Institutional review committees of the Helsinki University Hospital, Helsinki, Finland, and Sahlgrenska University Hospital, Gothenburg, Sweden, approved the current study. The patients who participated in the SSGXVIII/AIO trial provided written informed consent for the study.

Immunohistochemistry and mutation analysis

Tissue microarrays were constructed from representative parts of the formalin-fixed paraffin-embedded tumour tissues using either a 0.7 mm diameter needle (the western Sweden series) or a 1 mm diameter needle (the SSGXVIII/AIO series). SLUG expression was evaluated using immunohistochemistry in 5 μm thick tissue microarray sections. Before staining, endogenous peroxidase activity was blocked by incubating deparaffinized tissue in hydrogen peroxidase, and antigen retrieval was performed using sodium citrate (10 mmol l−1, pH 6.0) in an autoclave (at 120 °C for 2 min). The anti-SLUG antibody (dilution 1 : 50; clone C19G7, Cell Signaling Technology, Danvers, MA, USA) was diluted in a Normal antibody Diluent (Immunologic, Duiven, The Netherlands), and incubated on slides at +4 °C overnight. Binding of the primary antibody was detected and visualized by using the N-Histofine Simple Stain MAX PO (R) kit (Nichirei Biosciences Inc, Tokyo, Japan) and 3,3′-diaminobenzidine (ImmPACT DAB, Vector Laboratories, Burlingame, CA, USA) following the manufacturer's recommendations. The slides were counterstained with Mayerś hematoxylin. Histologically normal kidney tubule cells served as a positive control and kidney glomerular cells as a negative control for the staining. The samples were considered positive for SLUG expression when nuclear and/or cytoplasmic staining was present in >20% of the tumour cells. The immunostainings were analysed blinded without knowledge of the clinical or histopathological data. KIT-positivity and mutation status of the GIST samples was verified by immunohistochemistry (rabbit polyclonal CD117-antibody, code A4502, Dako, Glostrup, Denmark) and using PCR and bidirectional sequencing as described elsewhere (Nilsson ; Andersson ; Wardelmann ).
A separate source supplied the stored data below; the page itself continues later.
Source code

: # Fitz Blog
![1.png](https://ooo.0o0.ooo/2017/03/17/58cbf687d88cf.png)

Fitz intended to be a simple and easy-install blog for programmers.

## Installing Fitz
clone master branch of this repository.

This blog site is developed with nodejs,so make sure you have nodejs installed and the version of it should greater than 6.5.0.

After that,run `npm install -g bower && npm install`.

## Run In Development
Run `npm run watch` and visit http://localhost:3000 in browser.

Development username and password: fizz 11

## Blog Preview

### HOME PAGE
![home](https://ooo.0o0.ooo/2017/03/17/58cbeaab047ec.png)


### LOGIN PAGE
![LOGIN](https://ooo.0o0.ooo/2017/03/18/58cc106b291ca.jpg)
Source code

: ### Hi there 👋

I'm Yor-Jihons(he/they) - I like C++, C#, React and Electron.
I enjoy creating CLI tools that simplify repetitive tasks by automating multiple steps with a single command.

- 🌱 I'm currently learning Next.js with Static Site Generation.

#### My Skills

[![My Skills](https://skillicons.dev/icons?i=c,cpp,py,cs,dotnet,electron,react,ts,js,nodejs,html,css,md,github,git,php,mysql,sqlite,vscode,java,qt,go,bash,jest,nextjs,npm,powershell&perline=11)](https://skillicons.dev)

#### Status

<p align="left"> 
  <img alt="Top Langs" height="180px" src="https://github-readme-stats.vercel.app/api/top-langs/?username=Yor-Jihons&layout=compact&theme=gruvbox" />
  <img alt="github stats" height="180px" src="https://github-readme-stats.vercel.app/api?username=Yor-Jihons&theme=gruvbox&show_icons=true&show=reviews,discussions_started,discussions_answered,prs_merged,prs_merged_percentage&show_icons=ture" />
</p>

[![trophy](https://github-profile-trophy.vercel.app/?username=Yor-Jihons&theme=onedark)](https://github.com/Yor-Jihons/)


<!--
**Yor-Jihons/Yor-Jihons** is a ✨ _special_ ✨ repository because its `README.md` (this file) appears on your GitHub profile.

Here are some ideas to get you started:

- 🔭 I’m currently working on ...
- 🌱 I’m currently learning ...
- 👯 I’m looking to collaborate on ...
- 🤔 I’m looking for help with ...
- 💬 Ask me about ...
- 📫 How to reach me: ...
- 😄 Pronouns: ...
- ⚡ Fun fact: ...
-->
Cell lines and transfection

Two human GIST cell lines were kindly provided by Dr Jonathan A Fletcher (Harvard Medical School, Boston, Massachusetts, USA). GIST882 harbors a homozygous missense mutation in KIT exon 13 encoding a Lys642Glu (K642E) mutant oncoprotein (Tuveson ). GIST48 was obtained from a patient whose GIST progressed on imatinib therapy, and harbors a KIT exon 11 V560D missense mutation leading to p.Val560Asp and a secondary exon 17 (kinase activation loop) missense mutation D820A leading to p.Asp820Ala (Bauer ). The authenticity of the cell lines was confirmed by sequencing. Cells were cultured in a humidified 5% CO2 atmosphere at 37 °C in the RPMI 1640 medium (GIBCO, CA, USA), supplemented with 20% fetal bovine serum with 2% penicillin/streptomycin (GIBCO).
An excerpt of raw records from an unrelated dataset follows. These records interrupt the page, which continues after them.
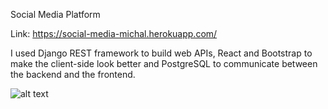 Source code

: 
Social Media Platform

Link: https://social-media-michal.herokuapp.com/

I used Django REST framework to build web APIs, 
React and Bootstrap to make the client-side look better
and PostgreSQL to communicate between the backend and the frontend.







![alt text](https://i.ibb.co/F3zBJ4G/Social-media.png)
GIST882 and GIST48 cells were transfected using the Lipofectamine 2000 Transfection Reagent (Invitrogen, Carlsbad, CA, USA). The cells were serum starved for 6 h before transfection in an Opti-MEM Reduced Serum Medium (GIBCO). The transfections were done according to the manufacturer's instructions adding 5 pM of siRNAs onto the cells. Transfections were done with an ON-TARGET plus Human KIT siRNA and an ON-TARGET plus Human SNAI2 (SLUG) siRNAs, which are pools of target-specific siRNAs (Thermo Scientific Dharmacon, Rockford, IL, USA). The ON-Target plus Non-Targeting Pool (Thermo Scientific Dharmacon) was used as a negative control. Imatinib mesylate was purchased from Cayman chemicals (Ann Arbor, MI, USA).

Cell proliferation and cell death assays

GIST cell proliferation was studied with the 3-(4,5-dimethylthiazol-2-yl)-2,5-diphenyltetrazolium bromide (MTT) assay (Roche Diagnostics, Indianapolis, IN, USA). For the assay, GIST882 cells were plated at a density of 10 000 cells per well and GIST48 cells at a density of 15 000 cells per well in 96-well plates. The assays were performed thrice, using eight replicate wells at each time point. Cell proliferation was analysed after adding 10 μl of the MTT reagent into each well and incubation at 37 °C for 4 h, after which the solubilization solution was added and the cells were incubated at 37 °C overnight. The plates were analysed with a Multiscan EX Microplate photometer (Thermo Scientific, Rockford, IL, USA) at the wavelength of 540 nm.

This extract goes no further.